But after all this, the question arises: Is there really no evidence for the existence of GOD? And the answer is of course that there is and there will continue to be proof of GOD existing. To this end, there is much weighty philosophical evidence for the existence of GOD. The question is not how good is the proof, but what is going to be enough proof to be acceptable to prove this point? Evidence for the existence of GOD appears in the philosophical literature from its inception to the present day.
To discuss each in detail is beyond the scope of this article, and for that reason I only mention the main focal points, which are: the evidence from the revelation; the cosmological vision of the existence of the world; the evidence from the design or complexity of the world; the anthropological evidence of the fact that we have the concept of GOD; the ontological evidence that the existence of GOD is logically necessary; the evidence from tradition; the evidence from the moral assumption that there is a moral obligation, and only GOD can create it; the evidence from the match between human cognition and reality; and writings from other priests and priestesses.

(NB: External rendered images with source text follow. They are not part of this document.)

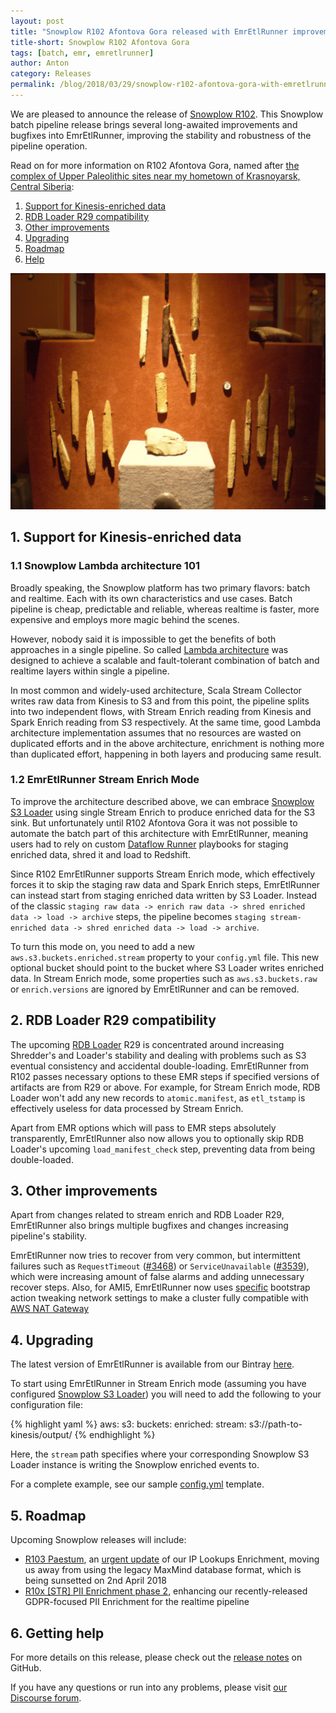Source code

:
 ```yaml
---
layout: post
title: "Snowplow R102 Afontova Gora released with EmrEtlRunner improvements"
title-short: Snowplow R102 Afontova Gora
tags: [batch, emr, emretlrunner]
author: Anton
category: Releases
permalink: /blog/2018/03/29/snowplow-r102-afontova-gora-with-emretlrunner-improvements/
---
```


We are pleased to announce the release of [Snowplow R102][release-notes]. This Snowplow batch pipeline release brings several long-awaited improvements and bugfixes into EmrEtlRunner, improving the stability and robustness of the pipeline operation.

Read on for more information on R102 Afontova Gora, named after [the complex of Upper Paleolithic sites near my hometown of Krasnoyarsk, Central Siberia][afontova-gora]:

<!--more-->

1. [Support for Kinesis-enriched data](#kinesis-enrich)
2. [RDB Loader R29 compatibility](#rdb-loader)
3. [Other improvements](#other)
4. [Upgrading](#upgrading)
5. [Roadmap](#roadmap)
6. [Help](#help)

![afontova-gora][afontova-gora-img]

<h2 id="why">1. Support for Kinesis-enriched data</h2>

<h3>1.1 Snowplow Lambda architecture 101</h3>

Broadly speaking, the Snowplow platform has two primary flavors: batch and realtime. Each with its own characteristics and use cases.
Batch pipeline is cheap, predictable and reliable, whereas realtime is faster, more expensive and employs more magic behind the scenes.

However, nobody said it is impossible to get the benefits of both approaches in a single pipeline.
So called [Lambda architecture][discourse-lambda-architecture] was designed to achieve a scalable and fault-tolerant combination of batch and realtime layers within single a pipeline.

In most common and widely-used architecture, Scala Stream Collector writes raw data from Kinesis to S3 and from this point, the pipeline splits into two independent flows, with Stream Enrich reading from Kinesis and Spark Enrich reading from S3 respectively.
At the same time, good Lambda architecture implementation assumes that no resources are wasted on duplicated efforts and in the above architecture, enrichment is nothing more than duplicated effort, happening in both layers and producing same result.

<h3>1.2 EmrEtlRunner Stream Enrich Mode</h3>

To improve the architecture described above, we can embrace [Snowplow S3 Loader][s3-loader] using single Stream Enrich to produce enriched data for the S3 sink.
But unfortunately until R102 Afontova Gora it was not possible to automate the batch part of this architecture with EmrEtlRunner, meaning users had to rely on custom [Dataflow Runner][dataflow-runner] playbooks for staging enriched data, shred it and load to Redshift.

Since R102 EmrEtlRunner supports Stream Enrich mode, which effectively forces it to skip the staging raw data and Spark Enrich steps, EmrEtlRunner can instead start from staging enriched data written by S3 Loader.
Instead of the classic `staging raw data -> enrich raw data -> shred enriched data -> load -> archive` steps, the pipeline becomes `staging stream-enriched data -> shred enriched data -> load -> archive`.

To turn this mode on, you need to add a new `aws.s3.buckets.enriched.stream` property to your `config.yml` file.
This new optional bucket should point to the bucket where S3 Loader writes enriched data.
In Stream Enrich mode, some properties such as `aws.s3.buckets.raw` or `enrich.versions` are ignored by EmrEtlRunner and can be removed.

<h2 id="rdb-loader">2. RDB Loader R29 compatibility</h2>

The upcoming [RDB Loader][rdb-loader] R29 is concentrated around increasing Shredder's and Loader's stability and dealing with problems such as S3 eventual consistency and accidental double-loading.
EmrEtlRunner from R102 passes necessary options to these EMR steps if specified versions of artifacts are from R29 or above.
For example, for Stream Enrich mode, RDB Loader won't add any new records to `atomic.manifest`, as `etl_tstamp` is effectively useless for data processed by Stream Enrich.

Apart from EMR options which will pass to EMR steps absolutely transparently, EmrEtlRunner also now allows you to optionally skip RDB Loader's upcoming `load_manifest_check` step, preventing data from being double-loaded.

<h2 id="architecture">3. Other improvements</h2>

Apart from changes related to stream enrich and RDB Loader R29, EmrEtlRunner also brings multiple bugfixes and changes increasing pipeline's stability.

EmrEtlRunner now tries to recover from very common, but intermittent failures such as `RequestTimeout` ([#3468][issue-3468]) or `ServiceUnavailable` ([#3539][issue-3539]), which were increasing amount of false alarms and adding unnecessary recover steps.
Also, for AMI5, EmrEtlRunner now uses [specific][issue-3609] bootstrap action tweaking network settings to make a cluster fully compatible with [AWS NAT Gateway][nat-gateway]

<h2 id="upgrading">4. Upgrading</h2>

The latest version of EmrEtlRunner is available from our Bintray [here][eer-dl].

To start using EmrEtlRunner in Stream Enrich mode (assuming you have configured [Snowplow S3 Loader][s3-loader]) you will need to add the following to your configuration file:

{% highlight yaml %}
aws:
  s3:
    buckets:
      enriched:
        stream: s3://path-to-kinesis/output/
{% endhighlight %}

Here, the `stream` path specifies where your corresponding Snowplow S3 Loader instance is writing the Snowplow enriched events to.

For a complete example, see our sample [config.yml][config-yml] template.

<h2 id="roadmap">5. Roadmap</h2>

Upcoming Snowplow releases will include:

* [R103 Paestum][r103-maxmind], an [urgent update][maxmind-announcement] of our IP Lookups Enrichment, moving us away from using the legacy MaxMind database format, which is being sunsetted on 2nd April 2018
* [R10x [STR] PII Enrichment phase 2][r10x-pii-2], enhancing our recently-released GDPR-focused PII Enrichment for the realtime pipeline

<h2 id="help">6. Getting help</h2>

For more details on this release, please check out the [release notes][release-notes] on GitHub.

If you have any questions or run into any problems, please visit [our Discourse forum][discourse].

[afontova-gora]: https://en.wikipedia.org/wiki/Afontova_Gora
[afontova-gora-img]: /assets/img/blog/2018/03/afontova-gora.jpg

[discourse-lambda-architecture]: https://discourse.snowplowanalytics.com/t/how-to-setup-a-lambda-architecture-for-snowplow/249
[discourse-stream-vs-batch]: https://discourse.snowplowanalytics.com/t/stream-vs-batch/1867

[s3-loader]: https://github.com/snowplow/snowplow-s3-loader
[dataflow-runner]: https://github.com/snowplow/dataflow-runner
[rdb-loader]: https://github.com/snowplow/snowplow-rdb-loader

[release-notes]: https://github.com/snowplow/snowplow/releases/tag/r102-afontova-gora
[discourse]: http://discourse.snowplowanalytics.com/

[issue-3468]: https://github.com/snowplow/snowplow/issues/3468
[issue-3539]: https://github.com/snowplow/snowplow/issues/3539
[issue-3609]: https://github.com/snowplow/snowplow/issues/3609
[nat-gateway]: https://docs.aws.amazon.com/AmazonVPC/latest/UserGuide/vpc-nat-gateway.html

[r103-maxmind]: https://github.com/snowplow/snowplow/milestone/156
[r10x-pii-2]: https://github.com/snowplow/snowplow/milestone/153

[maxmind-announcement]: https://discourse.snowplowanalytics.com/t/end-of-life-for-the-maxmind-legacy-ip-lookups-databases-important/1863

[eer-dl]: http://dl.bintray.com/snowplow/snowplow-generic/snowplow_emr_r102_afontova_gora_knossos.zip
[config-yml]: https://github.com/snowplow/snowplow/blob/r102-afontova-gora/3-enrich/emr-etl-runner/config/config.yml.sample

The discussion of each of these ideas entails various controversial arguments in the form of philosophical literature, reviews, and responses to reviews.
In this environment, to say that “there is no evidence for the existence of GOD,” as observed, is simply not true. There is a plethora of such evidence, which goes towards refuting such a broad and general statement denouncing the existence of GOD in any context. In fact, the evidence for the existence of GOD is greater than the evidence available for the existence of personalities such as Alexander or Napoleon.